To me, this looks like a disaster waiting to happen.

Link: http://my.break.com/media/view.aspx?ContentID=180637%0A


----------



## Red Eyes (Nov 25, 2003)

In my eyes that's really irresponsible! That snake could do alot of damage to a kid very very quickly.


----------



## Mettle (Dec 29, 2003)

Wow. That's BAD. That snake could kill that kid in a heartbeat. Having an animal like that in a home for a birthday party with trained staff around to control/handle it is one thing... but to have tons of kids touching, prodding, hugging and even RIDING it is just gross irresponsibility. Not cool at all.

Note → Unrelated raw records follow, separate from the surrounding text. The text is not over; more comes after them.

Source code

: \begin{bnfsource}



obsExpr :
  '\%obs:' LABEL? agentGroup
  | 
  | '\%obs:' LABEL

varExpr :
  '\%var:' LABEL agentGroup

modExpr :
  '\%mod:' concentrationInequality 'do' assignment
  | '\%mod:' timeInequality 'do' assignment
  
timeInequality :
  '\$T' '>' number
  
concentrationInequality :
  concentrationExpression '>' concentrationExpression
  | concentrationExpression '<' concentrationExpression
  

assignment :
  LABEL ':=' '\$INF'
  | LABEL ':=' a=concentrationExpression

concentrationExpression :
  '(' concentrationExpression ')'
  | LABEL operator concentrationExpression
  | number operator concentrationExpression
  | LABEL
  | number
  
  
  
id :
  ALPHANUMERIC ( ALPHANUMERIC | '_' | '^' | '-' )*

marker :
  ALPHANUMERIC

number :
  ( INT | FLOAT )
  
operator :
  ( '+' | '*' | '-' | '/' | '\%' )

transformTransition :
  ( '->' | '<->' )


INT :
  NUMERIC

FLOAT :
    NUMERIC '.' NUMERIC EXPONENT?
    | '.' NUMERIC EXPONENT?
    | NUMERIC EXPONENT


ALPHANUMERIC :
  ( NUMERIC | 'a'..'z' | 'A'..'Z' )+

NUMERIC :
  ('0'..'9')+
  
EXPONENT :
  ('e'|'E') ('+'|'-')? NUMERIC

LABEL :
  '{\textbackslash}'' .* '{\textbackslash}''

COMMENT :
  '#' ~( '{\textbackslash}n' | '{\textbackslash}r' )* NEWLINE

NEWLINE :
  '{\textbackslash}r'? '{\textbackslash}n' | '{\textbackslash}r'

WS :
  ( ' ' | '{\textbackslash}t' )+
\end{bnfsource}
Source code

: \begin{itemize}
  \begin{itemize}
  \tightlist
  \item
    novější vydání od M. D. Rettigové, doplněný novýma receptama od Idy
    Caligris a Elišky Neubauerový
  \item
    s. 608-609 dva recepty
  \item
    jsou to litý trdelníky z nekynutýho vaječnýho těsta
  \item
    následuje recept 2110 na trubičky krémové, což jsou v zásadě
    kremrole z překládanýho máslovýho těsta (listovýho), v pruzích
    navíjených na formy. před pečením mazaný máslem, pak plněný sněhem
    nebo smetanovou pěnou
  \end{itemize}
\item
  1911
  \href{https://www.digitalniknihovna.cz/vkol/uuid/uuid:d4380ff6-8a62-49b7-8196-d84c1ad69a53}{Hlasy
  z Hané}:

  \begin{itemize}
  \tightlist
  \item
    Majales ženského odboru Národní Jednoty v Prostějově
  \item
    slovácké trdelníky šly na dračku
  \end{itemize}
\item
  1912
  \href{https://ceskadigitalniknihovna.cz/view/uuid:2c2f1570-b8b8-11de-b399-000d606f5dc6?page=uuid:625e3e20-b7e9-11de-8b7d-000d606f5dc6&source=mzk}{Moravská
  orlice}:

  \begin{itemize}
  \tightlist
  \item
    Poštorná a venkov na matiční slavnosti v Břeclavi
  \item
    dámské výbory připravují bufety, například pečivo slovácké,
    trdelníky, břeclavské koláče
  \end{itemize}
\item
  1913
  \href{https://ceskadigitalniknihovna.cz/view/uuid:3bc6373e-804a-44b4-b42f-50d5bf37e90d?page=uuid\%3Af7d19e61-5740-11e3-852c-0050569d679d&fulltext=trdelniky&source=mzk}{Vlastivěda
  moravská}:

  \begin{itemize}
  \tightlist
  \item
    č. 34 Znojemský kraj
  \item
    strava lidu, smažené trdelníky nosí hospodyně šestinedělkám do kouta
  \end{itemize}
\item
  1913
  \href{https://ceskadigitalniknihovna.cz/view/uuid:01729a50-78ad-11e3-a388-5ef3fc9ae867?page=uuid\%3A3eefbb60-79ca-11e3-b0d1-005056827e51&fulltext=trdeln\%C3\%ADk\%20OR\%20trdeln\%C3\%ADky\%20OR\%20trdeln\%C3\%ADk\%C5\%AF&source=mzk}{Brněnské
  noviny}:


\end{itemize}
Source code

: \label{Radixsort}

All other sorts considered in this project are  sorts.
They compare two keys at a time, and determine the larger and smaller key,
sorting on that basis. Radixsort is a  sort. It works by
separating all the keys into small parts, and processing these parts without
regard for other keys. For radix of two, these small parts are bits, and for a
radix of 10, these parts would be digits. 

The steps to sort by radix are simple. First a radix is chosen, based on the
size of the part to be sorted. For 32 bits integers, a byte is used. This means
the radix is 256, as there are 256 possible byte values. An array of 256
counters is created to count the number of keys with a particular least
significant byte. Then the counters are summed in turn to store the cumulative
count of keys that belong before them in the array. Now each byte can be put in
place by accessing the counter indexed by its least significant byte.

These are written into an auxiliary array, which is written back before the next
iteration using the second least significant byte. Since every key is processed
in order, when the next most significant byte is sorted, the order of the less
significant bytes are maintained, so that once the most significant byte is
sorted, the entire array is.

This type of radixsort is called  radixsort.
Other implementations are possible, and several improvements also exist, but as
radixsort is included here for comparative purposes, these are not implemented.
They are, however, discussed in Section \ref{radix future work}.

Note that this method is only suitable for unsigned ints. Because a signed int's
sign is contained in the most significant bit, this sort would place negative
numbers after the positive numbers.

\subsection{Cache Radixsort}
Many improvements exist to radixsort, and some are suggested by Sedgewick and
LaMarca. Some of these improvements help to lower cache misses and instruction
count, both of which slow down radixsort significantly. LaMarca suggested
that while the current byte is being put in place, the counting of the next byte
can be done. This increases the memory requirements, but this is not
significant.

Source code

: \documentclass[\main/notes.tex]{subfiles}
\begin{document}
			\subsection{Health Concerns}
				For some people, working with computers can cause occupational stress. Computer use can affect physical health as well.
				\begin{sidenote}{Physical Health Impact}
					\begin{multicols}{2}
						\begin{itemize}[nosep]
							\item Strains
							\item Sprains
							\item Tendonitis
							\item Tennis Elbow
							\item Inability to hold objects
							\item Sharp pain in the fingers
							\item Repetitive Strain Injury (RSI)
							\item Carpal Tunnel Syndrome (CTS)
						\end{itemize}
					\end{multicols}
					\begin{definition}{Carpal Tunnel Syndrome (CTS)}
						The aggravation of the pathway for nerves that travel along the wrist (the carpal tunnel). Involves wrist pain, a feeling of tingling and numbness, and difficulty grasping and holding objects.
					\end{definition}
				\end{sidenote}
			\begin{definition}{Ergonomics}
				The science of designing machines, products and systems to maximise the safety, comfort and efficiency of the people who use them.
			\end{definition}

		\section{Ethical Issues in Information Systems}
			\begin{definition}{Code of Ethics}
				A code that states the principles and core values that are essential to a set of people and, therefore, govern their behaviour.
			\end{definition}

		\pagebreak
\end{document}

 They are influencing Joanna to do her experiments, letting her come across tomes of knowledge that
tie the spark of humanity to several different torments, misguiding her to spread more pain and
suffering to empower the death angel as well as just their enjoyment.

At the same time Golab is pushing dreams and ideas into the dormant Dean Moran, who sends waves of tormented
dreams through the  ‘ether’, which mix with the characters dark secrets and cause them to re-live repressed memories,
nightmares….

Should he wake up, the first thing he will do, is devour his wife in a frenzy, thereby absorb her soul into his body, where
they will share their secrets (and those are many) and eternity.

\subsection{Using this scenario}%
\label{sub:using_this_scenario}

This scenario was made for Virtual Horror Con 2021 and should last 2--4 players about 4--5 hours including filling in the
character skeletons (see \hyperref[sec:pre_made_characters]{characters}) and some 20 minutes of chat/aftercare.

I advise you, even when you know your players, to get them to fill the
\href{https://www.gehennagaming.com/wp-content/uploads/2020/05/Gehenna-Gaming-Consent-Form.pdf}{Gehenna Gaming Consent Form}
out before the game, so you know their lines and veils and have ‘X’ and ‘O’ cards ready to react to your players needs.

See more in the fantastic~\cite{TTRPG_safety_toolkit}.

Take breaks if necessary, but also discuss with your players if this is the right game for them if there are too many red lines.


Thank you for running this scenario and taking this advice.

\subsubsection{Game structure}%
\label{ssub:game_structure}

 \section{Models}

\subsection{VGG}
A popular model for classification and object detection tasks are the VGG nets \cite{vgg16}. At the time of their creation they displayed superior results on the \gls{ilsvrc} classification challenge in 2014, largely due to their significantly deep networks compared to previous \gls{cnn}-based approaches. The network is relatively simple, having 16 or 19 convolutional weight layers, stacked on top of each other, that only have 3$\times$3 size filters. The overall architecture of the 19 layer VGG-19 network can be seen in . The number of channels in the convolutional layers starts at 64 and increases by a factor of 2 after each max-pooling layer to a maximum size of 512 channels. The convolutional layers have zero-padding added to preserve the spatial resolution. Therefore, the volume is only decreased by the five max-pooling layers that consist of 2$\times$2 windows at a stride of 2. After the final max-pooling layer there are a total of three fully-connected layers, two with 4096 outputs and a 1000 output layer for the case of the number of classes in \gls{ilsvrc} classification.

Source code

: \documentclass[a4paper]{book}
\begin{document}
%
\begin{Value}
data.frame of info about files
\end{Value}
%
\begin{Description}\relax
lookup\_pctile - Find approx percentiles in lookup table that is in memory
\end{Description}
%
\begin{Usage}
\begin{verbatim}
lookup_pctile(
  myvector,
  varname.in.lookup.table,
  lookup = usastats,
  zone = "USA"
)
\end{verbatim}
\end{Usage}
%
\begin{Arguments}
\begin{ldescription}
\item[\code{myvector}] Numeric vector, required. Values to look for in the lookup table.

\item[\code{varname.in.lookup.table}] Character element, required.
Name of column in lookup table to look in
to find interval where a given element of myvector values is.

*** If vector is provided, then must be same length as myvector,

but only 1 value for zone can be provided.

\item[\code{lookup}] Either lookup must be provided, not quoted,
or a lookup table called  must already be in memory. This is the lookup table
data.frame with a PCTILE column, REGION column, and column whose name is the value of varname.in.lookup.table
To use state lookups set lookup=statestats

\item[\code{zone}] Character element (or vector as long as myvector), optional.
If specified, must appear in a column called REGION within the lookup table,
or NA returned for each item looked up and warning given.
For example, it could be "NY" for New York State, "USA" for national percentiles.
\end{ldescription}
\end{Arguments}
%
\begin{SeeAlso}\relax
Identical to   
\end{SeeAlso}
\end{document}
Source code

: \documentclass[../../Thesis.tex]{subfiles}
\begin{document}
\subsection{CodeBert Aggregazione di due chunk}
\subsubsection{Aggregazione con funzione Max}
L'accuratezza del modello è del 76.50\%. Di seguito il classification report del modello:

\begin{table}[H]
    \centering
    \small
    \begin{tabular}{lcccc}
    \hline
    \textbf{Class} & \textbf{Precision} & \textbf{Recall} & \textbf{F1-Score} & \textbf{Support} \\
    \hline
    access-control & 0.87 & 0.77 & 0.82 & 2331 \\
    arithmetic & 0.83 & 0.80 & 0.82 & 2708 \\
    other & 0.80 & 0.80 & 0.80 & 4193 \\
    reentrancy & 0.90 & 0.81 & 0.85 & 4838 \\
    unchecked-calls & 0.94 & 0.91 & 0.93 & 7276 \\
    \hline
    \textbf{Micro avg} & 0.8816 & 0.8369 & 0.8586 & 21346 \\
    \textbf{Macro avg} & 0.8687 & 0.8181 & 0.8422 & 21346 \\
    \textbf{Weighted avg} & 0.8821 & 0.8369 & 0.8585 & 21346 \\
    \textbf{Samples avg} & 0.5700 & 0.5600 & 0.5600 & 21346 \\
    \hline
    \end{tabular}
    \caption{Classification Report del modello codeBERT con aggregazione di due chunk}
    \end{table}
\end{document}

Someone in that house is going to die.

And that final shot with the kid cuddled up with the snake? That's disturbing and probably a sign of things to come. Though next time the kid won't be moving.


----------



## black_piranha (Jan 12, 2006)

whoaaa, that kid has guts. relax guys, this vid is probably from another country and they have their own ways and such. it's just like those kingsnake charmers in thailand.


----------



## CrocKeeper (Dec 26, 2003)

It always amazes me to see stuff like that. I have no problem with children being exposed to large constrictors that are in a supervised type setting....but that walks away from the realm of responsible quickly....that said......do any of you know how many children went to the emergency room last year as a result of "mans best friend"? 800,000! In the UNITED STATES ALONE. Which means there are waaaaaaaaaaaaaaay more irresponsible dog owners out there to worry about.


----------



## Ex0dus (Jun 29, 2005)

Ya but croc lets look at %. I dont know it off hand, but im willing to bet there is a much much larger % of dog owners in the US vs snake owners.


----------



## psychofish (Jun 5, 2004)

Ex0dus said:


> Ya but croc lets look at %. I dont know it off hand, but im willing to bet there is a much much larger % of dog owners in the US vs snake owners.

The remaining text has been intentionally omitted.